Начальник был не один, и посетительница его мало подходила к общему характеру их учрежденья. Женщины, заходившие сюда по делу, обычно бывали одеты но суровой моде девятнадцатого года, женщины-работницы, снующие по ячейкам громадного перенаселенного улья. Эта же прежде всего ошеломила воображение юноши. (Мало того что он был нехорош собою, он был еще и влюбчив!) Ее пушистый беретик с голубой кистью, ее нарядная шубка, ради которой умертвили, может быть, тысячу белок, показались ему бездельным изощрением вполне буржуазной фантазии.
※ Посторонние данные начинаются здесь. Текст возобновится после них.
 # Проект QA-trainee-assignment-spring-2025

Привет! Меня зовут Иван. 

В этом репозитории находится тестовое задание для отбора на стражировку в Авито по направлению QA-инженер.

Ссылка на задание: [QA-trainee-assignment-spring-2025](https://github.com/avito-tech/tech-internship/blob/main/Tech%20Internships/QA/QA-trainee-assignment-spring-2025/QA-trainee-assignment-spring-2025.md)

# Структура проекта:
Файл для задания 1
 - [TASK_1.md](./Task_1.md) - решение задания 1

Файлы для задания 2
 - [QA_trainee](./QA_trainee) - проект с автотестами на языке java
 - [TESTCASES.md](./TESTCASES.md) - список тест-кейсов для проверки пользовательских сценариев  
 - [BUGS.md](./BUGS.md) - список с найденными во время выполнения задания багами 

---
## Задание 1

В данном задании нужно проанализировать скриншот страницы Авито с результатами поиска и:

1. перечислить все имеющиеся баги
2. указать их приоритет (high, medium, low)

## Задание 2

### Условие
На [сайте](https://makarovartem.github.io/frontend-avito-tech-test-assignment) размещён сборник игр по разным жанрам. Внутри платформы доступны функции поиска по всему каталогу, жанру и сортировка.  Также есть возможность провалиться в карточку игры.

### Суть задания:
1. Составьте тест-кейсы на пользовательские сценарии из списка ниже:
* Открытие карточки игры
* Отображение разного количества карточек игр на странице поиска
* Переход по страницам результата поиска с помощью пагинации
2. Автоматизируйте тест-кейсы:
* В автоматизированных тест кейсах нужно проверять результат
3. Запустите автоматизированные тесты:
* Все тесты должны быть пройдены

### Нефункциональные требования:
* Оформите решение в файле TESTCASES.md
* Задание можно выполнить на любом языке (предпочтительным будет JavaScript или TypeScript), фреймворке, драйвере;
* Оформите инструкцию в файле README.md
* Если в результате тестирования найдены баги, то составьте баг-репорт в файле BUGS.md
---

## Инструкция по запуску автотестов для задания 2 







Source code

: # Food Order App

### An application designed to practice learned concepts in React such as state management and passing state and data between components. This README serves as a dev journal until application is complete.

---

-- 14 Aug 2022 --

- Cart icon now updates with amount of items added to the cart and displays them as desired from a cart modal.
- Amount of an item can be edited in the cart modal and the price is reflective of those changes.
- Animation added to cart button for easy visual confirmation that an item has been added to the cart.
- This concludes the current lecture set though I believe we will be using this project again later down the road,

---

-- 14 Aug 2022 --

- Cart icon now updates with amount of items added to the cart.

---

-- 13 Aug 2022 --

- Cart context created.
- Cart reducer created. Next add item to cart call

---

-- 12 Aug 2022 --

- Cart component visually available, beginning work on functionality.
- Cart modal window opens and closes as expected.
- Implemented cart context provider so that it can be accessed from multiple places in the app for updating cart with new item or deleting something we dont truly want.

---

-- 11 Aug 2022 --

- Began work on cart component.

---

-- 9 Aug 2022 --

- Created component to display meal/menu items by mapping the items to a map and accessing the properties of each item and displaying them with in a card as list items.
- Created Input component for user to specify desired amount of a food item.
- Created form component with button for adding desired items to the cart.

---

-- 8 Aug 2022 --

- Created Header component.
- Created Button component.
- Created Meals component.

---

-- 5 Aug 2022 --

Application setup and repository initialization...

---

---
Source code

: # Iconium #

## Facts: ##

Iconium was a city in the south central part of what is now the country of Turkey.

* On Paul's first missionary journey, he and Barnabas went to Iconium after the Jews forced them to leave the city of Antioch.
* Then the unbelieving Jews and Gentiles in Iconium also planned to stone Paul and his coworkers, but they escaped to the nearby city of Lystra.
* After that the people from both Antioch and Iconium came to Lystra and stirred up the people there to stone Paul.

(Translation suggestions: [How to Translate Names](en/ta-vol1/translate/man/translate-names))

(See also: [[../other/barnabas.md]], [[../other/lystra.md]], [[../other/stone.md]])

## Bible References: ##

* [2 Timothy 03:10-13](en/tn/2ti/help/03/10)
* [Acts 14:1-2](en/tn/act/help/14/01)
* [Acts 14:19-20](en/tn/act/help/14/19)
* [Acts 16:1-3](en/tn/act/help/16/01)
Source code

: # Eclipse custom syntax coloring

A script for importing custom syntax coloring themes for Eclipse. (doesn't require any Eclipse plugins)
Подозрительному юноше также показались искусственными наивная стрельчатость ее ресниц и вялая яркость губ; отсвет какой-то воспаленности раскидывался от них по всему лицу. Словом, глядеть на эту женщину Пересыпкину было приятно и тревожно. И хотя в статьях своих он никогда не проповедовал аскетизма, однако он не предполагал таких знакомств и у Курилова... Сунувшись, он мгновенно отпрянул назад, но Курилов как будто даже обрадовался его появлению и не позволил уйти.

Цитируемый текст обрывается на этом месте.